REUTERS/UK Parliament
REUTERS/UK Parliament

MPs have demanded disclosure of all personal files compiled on them by undercover police officers while they were in Parliament. The call came during an urgent question in the House of Commons following revelations that police had kept a number of MPs under surveillance right into the 1990s.

Police are accused of spying on left-wing MPs including Jack Straw, Harriet Harman and Peter Hain. The surveillance began in the 1970s and 1980s when many of them were involved in causes like the anti-apartheid movement. It continued even after they became ministers in the Labour government after the 1997 landslide.

Ex-minister Peter Hain said: “I can understand why someone like me was spied on when I was campaigning against apartheid. It was a cold war mentality and many thought we were Stalinists, even though we strongly opposed Moscow. What is difficult to understand is why it continued for so long afterwards.”

Surveillance continued on Jack Straw even after he was appointed Home Secretary by Tony Blair, raising questions of who authorised the operation and if there was any democratic oversight. Despite the Urgent Question being directed toward the current Home Secretary, Theresa May, she sent her Minister for Police Mike Penning instead.

The minister was given a rough ride as successive MPs from the Labour benches demanded their files be disclosed to them. Penning pledged to publish as much as he could, but warned some elements may have to be redacted for national security reasons. This led to cries of “pathetic” from Labour MPs.

Dennis Skinner MP suggested that police surveillance was only ever carried out against left-wingers. He claimed that had surveillance not been limited to the left then paedophiles such as Jimmy Savile might have been caught.
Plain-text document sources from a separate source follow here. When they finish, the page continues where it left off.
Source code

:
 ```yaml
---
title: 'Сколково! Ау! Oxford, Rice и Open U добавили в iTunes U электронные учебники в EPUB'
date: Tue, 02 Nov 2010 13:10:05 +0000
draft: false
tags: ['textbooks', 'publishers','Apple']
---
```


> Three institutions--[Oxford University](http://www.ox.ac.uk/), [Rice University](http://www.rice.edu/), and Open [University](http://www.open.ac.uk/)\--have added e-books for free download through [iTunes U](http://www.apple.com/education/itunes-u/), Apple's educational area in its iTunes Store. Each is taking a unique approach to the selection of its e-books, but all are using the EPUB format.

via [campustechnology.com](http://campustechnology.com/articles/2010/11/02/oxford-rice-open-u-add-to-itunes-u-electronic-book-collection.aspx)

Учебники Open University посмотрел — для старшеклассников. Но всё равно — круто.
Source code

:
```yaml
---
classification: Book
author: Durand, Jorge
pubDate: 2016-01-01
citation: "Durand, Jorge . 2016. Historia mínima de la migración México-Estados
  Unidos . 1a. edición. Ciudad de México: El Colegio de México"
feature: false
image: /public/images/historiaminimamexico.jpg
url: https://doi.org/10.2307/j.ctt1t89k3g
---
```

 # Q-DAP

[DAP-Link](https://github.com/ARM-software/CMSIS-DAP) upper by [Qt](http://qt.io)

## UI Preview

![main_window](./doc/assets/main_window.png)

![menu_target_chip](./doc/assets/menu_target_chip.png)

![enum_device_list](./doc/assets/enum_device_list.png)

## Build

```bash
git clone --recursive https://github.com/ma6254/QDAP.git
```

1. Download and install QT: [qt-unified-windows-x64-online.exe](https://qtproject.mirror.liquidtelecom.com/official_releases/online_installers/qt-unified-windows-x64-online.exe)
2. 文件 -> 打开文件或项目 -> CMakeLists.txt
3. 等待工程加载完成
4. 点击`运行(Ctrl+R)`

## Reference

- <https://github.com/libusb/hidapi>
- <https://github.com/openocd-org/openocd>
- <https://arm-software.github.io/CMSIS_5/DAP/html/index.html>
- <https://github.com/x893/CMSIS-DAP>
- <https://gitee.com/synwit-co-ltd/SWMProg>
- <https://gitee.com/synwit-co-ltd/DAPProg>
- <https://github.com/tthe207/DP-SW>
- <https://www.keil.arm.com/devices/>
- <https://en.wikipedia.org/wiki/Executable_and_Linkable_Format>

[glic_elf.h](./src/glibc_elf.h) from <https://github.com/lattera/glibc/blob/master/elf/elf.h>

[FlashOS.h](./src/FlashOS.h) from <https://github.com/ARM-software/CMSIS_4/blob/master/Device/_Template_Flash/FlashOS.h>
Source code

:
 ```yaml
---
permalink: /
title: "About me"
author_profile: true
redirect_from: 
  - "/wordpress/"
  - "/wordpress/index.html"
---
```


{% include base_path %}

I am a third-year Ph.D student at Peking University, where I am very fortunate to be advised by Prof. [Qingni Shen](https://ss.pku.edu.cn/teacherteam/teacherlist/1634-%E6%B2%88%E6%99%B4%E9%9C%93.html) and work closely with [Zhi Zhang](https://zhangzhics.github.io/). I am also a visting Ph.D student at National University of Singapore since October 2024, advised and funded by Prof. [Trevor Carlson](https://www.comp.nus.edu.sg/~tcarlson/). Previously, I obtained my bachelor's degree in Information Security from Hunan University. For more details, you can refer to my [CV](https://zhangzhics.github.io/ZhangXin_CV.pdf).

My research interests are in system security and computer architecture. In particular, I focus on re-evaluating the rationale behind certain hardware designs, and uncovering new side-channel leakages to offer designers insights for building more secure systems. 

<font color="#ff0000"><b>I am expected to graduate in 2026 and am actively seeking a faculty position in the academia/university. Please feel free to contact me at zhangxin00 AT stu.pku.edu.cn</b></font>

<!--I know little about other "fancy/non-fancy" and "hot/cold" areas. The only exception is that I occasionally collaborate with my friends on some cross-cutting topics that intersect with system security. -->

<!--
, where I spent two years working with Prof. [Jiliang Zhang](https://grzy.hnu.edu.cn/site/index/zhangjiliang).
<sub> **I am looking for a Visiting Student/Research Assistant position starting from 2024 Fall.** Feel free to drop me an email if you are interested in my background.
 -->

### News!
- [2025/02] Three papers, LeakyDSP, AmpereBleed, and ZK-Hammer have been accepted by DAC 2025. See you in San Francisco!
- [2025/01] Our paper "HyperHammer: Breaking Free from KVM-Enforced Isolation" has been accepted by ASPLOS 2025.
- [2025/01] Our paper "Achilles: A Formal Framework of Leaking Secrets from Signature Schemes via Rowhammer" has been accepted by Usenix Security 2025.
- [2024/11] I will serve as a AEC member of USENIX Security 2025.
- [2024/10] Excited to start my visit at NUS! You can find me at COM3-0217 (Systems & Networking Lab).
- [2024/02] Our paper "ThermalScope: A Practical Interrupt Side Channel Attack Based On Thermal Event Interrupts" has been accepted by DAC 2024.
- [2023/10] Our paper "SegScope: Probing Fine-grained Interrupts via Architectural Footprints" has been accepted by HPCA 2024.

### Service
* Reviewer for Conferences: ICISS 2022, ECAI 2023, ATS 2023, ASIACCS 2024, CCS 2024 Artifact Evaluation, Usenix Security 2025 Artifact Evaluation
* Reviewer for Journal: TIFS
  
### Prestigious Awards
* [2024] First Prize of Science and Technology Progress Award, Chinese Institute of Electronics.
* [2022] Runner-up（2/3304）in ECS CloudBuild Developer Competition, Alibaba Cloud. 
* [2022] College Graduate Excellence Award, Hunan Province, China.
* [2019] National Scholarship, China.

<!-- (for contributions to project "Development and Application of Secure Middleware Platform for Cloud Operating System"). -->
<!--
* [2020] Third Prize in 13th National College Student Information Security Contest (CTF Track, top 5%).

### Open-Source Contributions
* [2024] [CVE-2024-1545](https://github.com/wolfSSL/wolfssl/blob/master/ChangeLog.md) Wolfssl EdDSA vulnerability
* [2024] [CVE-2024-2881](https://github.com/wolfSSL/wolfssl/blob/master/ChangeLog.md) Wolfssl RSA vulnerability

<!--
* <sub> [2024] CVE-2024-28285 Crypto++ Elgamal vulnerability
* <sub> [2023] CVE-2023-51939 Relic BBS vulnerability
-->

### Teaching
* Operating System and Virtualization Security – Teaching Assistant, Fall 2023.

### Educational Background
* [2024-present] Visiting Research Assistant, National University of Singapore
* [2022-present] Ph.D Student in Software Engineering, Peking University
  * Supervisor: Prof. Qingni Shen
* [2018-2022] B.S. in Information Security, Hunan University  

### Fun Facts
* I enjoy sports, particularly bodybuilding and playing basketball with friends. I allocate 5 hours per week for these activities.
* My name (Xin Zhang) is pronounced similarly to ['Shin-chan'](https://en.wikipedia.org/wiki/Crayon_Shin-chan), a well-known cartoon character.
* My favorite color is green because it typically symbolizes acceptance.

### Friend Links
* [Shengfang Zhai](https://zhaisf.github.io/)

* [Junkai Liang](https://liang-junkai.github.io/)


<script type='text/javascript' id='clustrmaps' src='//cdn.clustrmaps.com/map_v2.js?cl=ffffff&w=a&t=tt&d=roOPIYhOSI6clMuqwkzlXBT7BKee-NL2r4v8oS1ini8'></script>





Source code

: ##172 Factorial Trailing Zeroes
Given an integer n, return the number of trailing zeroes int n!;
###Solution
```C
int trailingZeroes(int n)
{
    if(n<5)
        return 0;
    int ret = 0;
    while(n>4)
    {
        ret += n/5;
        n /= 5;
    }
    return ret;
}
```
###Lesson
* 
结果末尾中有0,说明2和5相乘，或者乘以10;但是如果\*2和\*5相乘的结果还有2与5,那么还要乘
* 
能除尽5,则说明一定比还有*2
This was dismissed with “contempt” by the minister.

Penning went on to claim this was the first time he had come to the despatch box during his two years in the job and not said he was proud of British police.

The breach of confidentiality of MPs was also described by Speaker John Bercow as something he “takes very seriously indeed”. He ordered senior officers to investigate what House of Commons officials knew at the time or since.

Bercow also offered to look into concerns that MPs phones might have been tapped, in contravention of accepted privacy arrangements.